Work order:
A single number is expected: the count of lines below where the word "오프스크린" occurs.

The records:
|---|

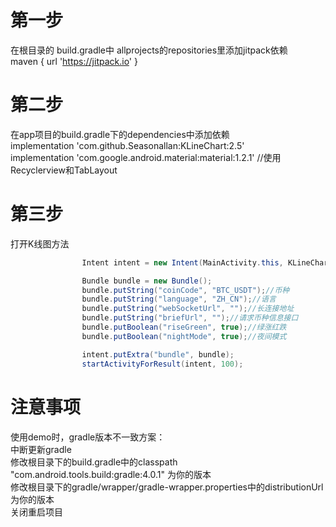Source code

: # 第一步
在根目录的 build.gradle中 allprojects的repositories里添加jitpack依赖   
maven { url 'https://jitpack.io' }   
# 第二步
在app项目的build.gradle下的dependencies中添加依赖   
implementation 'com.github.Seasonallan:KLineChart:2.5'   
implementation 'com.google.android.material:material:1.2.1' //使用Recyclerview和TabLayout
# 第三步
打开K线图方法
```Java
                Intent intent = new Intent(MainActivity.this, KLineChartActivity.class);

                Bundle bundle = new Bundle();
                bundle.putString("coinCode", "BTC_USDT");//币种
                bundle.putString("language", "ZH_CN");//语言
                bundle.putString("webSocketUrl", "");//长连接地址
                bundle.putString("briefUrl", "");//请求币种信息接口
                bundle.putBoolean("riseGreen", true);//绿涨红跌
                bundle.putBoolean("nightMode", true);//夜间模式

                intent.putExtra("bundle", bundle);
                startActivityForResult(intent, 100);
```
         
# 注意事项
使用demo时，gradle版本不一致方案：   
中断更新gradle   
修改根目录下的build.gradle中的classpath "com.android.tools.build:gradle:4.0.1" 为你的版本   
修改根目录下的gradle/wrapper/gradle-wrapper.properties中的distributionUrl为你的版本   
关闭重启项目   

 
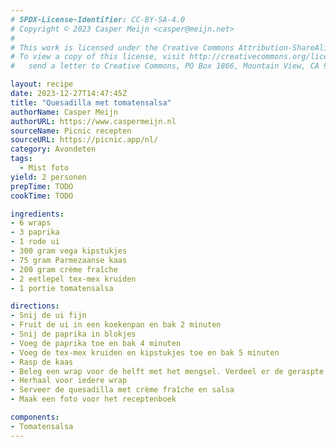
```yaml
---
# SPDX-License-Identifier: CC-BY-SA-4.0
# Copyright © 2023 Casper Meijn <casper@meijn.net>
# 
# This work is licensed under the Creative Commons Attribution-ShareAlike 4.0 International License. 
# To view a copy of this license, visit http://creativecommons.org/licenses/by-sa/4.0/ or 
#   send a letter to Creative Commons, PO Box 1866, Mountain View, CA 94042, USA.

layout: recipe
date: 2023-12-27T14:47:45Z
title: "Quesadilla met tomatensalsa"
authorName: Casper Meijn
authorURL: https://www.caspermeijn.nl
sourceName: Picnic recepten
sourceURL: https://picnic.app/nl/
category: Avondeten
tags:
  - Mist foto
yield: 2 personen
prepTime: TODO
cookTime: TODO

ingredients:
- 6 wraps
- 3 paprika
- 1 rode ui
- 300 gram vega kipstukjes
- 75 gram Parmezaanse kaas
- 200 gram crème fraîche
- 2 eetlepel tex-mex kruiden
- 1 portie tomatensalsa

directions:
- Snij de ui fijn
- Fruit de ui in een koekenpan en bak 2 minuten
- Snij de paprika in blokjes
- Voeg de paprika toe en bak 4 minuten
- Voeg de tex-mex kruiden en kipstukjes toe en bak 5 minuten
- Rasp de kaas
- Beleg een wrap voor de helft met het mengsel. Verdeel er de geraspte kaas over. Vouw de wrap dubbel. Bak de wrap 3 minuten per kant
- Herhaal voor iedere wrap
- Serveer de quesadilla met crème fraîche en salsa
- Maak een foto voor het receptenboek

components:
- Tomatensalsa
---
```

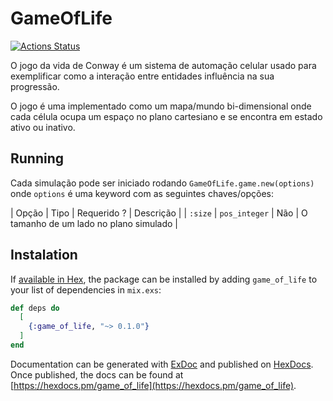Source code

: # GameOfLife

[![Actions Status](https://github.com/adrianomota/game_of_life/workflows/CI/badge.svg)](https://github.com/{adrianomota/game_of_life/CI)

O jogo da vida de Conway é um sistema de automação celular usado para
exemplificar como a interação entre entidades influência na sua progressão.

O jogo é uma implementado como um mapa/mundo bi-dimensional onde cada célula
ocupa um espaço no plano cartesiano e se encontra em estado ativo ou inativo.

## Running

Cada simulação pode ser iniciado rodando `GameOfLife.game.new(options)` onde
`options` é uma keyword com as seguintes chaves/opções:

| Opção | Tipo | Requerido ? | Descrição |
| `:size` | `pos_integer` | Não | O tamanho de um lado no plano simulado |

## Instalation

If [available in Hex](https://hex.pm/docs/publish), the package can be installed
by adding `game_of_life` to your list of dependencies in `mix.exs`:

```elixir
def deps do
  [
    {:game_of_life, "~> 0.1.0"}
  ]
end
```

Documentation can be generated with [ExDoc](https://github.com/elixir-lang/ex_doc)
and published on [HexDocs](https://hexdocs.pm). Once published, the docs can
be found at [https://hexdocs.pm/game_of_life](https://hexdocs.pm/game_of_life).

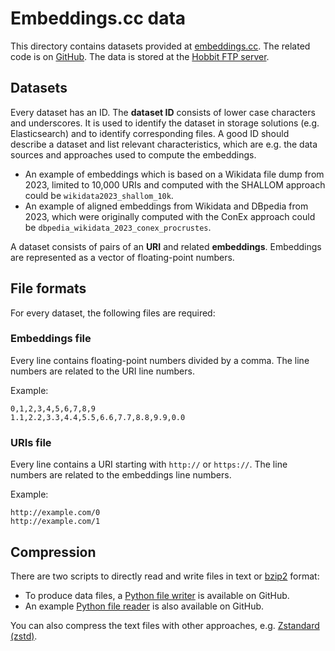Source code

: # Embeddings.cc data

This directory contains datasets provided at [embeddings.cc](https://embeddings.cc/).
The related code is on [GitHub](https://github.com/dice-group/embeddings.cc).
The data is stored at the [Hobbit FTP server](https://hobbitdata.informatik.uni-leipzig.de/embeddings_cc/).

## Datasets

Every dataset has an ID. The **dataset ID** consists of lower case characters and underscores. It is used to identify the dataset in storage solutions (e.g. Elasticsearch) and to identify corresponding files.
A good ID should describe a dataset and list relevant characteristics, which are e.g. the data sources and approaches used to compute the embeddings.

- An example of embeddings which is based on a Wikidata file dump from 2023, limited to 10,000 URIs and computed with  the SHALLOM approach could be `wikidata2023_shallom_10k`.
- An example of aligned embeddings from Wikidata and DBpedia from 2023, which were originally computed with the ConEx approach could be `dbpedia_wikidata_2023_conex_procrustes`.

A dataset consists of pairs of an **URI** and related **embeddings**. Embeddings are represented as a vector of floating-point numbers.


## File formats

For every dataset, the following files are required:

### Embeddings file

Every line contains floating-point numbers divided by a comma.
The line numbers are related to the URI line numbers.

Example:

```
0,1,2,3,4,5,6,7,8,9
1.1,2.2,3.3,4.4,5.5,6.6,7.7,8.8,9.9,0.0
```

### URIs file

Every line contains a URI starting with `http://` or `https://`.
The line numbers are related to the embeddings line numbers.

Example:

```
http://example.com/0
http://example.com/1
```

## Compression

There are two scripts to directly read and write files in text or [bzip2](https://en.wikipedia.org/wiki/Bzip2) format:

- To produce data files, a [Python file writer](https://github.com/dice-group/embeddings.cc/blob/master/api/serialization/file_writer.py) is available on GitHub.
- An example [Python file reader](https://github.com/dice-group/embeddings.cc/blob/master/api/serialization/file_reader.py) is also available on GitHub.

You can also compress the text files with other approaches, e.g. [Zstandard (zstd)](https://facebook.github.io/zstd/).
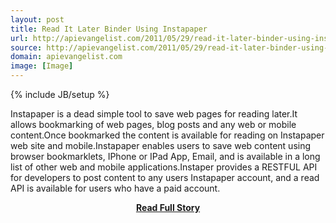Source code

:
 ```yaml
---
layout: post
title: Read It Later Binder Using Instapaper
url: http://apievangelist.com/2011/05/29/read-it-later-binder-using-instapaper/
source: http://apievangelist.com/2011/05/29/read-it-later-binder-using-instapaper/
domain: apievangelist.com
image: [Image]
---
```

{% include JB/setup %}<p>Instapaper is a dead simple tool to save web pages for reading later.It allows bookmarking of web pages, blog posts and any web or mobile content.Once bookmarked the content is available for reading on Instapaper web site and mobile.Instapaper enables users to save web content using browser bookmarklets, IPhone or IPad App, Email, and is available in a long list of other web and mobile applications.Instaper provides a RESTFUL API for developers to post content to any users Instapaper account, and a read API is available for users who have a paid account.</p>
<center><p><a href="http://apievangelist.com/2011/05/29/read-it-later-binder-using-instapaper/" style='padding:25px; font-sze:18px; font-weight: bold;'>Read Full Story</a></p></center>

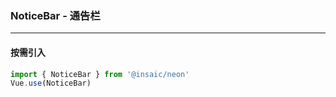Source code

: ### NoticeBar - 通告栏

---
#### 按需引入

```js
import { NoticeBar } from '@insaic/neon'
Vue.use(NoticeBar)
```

|---|

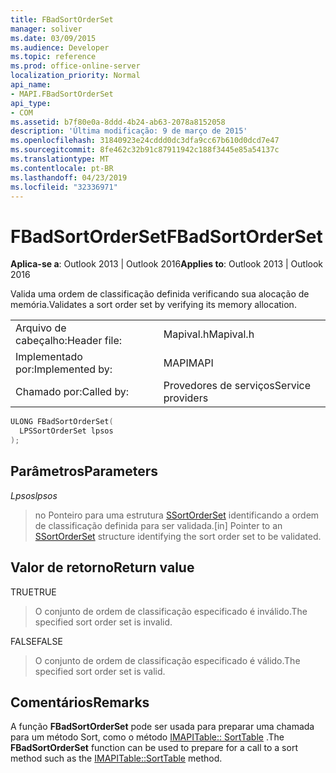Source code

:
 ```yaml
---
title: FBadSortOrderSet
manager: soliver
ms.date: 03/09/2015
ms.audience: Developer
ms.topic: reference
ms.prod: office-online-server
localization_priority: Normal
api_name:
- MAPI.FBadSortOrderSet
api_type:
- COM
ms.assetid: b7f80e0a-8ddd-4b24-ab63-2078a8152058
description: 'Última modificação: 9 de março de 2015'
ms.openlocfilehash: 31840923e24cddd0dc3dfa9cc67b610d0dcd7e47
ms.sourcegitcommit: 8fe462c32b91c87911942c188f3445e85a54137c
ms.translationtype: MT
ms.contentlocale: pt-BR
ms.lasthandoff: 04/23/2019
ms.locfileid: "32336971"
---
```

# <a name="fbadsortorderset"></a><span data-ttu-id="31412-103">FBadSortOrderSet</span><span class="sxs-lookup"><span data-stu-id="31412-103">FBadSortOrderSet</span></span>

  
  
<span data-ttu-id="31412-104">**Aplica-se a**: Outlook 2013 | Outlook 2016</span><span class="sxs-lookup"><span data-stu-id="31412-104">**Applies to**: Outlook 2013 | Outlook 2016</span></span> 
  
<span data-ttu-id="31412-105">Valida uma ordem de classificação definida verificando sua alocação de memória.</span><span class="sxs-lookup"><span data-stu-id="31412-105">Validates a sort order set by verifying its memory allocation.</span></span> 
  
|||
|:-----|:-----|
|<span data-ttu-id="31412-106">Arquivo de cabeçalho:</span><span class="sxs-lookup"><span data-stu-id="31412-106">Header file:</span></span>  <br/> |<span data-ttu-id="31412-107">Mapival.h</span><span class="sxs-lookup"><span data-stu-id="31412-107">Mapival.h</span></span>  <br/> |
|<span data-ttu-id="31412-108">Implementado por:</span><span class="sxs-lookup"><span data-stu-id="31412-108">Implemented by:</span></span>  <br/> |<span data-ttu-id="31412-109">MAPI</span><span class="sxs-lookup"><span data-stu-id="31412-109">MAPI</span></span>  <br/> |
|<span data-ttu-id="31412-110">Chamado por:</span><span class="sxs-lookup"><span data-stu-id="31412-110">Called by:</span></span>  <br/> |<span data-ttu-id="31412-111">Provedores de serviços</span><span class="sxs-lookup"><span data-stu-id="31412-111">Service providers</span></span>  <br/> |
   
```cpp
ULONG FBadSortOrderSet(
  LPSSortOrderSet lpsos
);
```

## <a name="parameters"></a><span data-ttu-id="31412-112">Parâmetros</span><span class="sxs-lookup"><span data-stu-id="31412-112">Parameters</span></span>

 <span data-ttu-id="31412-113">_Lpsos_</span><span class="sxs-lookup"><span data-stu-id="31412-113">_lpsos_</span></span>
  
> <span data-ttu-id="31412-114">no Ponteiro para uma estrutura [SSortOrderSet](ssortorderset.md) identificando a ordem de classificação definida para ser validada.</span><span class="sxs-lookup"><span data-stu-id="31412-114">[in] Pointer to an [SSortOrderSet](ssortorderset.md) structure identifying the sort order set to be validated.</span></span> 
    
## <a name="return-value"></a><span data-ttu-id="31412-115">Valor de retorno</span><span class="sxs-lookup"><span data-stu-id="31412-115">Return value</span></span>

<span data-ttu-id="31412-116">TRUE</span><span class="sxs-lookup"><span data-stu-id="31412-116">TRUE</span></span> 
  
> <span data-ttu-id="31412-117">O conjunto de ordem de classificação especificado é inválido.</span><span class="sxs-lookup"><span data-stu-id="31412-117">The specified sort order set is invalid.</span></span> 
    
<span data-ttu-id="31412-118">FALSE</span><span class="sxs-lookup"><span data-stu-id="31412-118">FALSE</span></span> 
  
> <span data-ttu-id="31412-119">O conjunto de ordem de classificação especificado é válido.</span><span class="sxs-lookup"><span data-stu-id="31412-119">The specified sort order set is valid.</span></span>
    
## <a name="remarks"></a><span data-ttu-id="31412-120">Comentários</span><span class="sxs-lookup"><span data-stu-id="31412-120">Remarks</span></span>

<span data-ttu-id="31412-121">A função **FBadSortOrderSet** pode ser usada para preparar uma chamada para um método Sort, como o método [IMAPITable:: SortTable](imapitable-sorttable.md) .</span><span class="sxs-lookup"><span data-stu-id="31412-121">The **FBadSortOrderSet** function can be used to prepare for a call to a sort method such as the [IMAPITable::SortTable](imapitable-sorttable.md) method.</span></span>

|---|

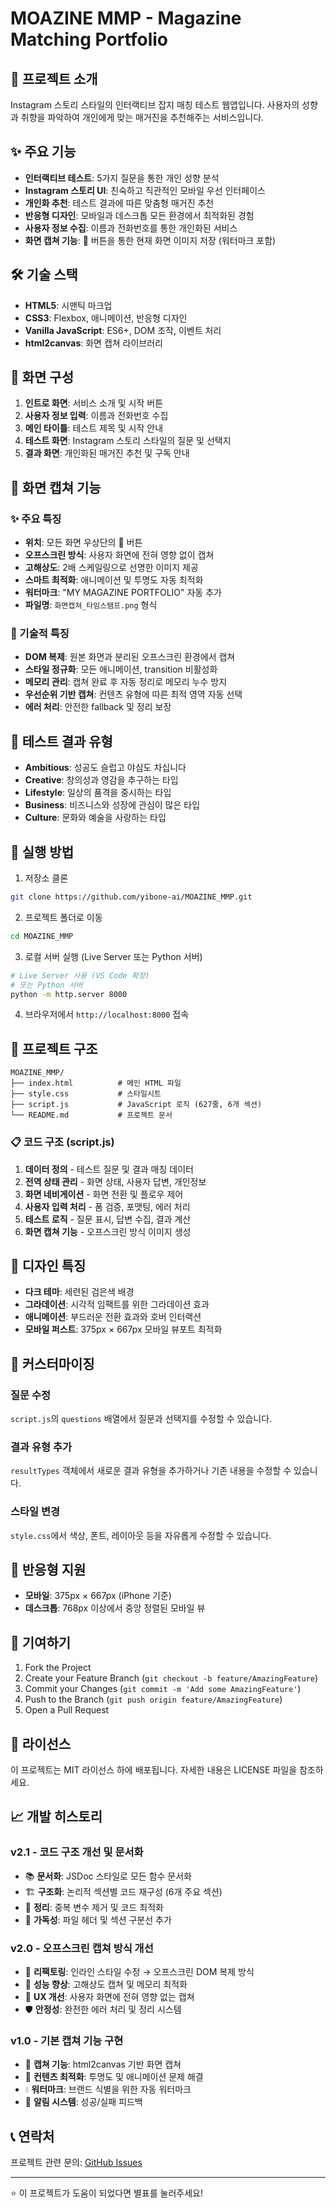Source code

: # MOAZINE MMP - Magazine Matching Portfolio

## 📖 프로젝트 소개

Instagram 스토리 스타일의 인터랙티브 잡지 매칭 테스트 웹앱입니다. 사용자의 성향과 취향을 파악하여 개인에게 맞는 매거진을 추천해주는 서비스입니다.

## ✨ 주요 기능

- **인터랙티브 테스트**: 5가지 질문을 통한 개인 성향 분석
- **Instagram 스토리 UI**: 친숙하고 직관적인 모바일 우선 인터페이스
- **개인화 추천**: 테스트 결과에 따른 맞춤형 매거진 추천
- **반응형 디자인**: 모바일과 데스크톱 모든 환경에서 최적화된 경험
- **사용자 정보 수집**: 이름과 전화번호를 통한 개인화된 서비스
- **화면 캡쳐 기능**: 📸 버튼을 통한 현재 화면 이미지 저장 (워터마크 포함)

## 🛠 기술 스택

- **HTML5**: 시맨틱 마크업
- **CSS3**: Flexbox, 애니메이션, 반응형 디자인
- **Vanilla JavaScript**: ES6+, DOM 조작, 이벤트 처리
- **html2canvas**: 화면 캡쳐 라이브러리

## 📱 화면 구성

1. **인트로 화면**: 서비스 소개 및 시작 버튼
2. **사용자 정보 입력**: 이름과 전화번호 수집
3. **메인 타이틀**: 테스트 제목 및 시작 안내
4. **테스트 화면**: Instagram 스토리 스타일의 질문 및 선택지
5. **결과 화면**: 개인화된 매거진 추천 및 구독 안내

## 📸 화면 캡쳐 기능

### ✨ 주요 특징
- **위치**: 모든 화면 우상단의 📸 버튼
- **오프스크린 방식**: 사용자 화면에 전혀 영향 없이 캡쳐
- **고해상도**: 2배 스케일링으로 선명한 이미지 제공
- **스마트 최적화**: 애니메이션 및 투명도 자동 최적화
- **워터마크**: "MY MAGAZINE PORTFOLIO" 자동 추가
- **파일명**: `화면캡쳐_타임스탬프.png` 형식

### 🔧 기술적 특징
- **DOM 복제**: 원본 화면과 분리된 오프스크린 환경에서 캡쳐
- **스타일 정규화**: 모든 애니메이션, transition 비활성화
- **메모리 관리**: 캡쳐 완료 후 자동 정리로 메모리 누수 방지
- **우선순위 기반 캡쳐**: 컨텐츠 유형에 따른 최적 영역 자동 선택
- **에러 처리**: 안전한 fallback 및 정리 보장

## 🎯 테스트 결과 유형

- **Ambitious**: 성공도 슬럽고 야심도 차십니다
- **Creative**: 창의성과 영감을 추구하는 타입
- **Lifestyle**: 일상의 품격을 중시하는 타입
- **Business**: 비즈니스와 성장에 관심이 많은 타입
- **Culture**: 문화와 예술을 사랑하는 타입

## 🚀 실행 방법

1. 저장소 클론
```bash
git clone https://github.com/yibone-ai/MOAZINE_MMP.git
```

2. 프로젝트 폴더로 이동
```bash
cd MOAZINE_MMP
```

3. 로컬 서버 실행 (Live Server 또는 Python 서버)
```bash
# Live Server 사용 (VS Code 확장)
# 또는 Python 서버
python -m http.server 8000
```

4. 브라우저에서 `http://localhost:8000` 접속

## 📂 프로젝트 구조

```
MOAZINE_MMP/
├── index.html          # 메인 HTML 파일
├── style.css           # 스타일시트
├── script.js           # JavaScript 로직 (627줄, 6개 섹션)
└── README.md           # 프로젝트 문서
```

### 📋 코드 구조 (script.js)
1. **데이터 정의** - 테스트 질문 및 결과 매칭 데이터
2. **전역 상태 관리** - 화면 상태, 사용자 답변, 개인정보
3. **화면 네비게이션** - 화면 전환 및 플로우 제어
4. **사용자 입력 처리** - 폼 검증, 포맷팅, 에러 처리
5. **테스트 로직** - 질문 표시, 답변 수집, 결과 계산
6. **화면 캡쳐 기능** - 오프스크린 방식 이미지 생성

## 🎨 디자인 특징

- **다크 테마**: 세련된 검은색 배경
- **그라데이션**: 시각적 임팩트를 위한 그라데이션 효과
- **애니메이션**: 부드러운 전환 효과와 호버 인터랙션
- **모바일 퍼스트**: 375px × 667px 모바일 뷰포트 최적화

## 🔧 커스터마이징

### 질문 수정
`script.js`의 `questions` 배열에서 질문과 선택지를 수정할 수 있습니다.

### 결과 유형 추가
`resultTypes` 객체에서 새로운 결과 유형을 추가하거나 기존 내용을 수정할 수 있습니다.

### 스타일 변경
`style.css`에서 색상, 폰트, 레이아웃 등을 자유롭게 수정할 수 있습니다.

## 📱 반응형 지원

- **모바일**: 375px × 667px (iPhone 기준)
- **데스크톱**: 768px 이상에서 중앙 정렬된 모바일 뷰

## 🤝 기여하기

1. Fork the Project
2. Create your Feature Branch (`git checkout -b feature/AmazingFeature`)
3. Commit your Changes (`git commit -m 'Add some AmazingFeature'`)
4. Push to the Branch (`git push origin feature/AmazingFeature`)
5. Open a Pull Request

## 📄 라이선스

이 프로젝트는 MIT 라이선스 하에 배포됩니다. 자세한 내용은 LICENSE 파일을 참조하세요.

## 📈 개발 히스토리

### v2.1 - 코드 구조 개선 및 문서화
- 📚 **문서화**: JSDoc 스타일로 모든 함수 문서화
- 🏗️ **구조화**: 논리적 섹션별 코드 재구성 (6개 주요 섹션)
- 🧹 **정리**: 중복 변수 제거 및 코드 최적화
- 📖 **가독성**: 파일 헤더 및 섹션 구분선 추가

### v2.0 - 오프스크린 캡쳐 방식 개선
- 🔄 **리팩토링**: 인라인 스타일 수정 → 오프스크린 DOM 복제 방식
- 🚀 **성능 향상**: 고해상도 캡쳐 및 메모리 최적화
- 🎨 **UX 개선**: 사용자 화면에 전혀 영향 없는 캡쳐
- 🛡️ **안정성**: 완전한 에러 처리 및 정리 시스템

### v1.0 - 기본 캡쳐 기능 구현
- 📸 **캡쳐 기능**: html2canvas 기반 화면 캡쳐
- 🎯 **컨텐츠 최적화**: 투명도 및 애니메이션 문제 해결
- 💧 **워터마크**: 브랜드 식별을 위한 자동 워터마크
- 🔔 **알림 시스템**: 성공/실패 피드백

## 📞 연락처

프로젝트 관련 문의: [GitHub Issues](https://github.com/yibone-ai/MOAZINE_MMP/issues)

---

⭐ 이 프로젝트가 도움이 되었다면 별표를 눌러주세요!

|---|

Response to the exercise:
5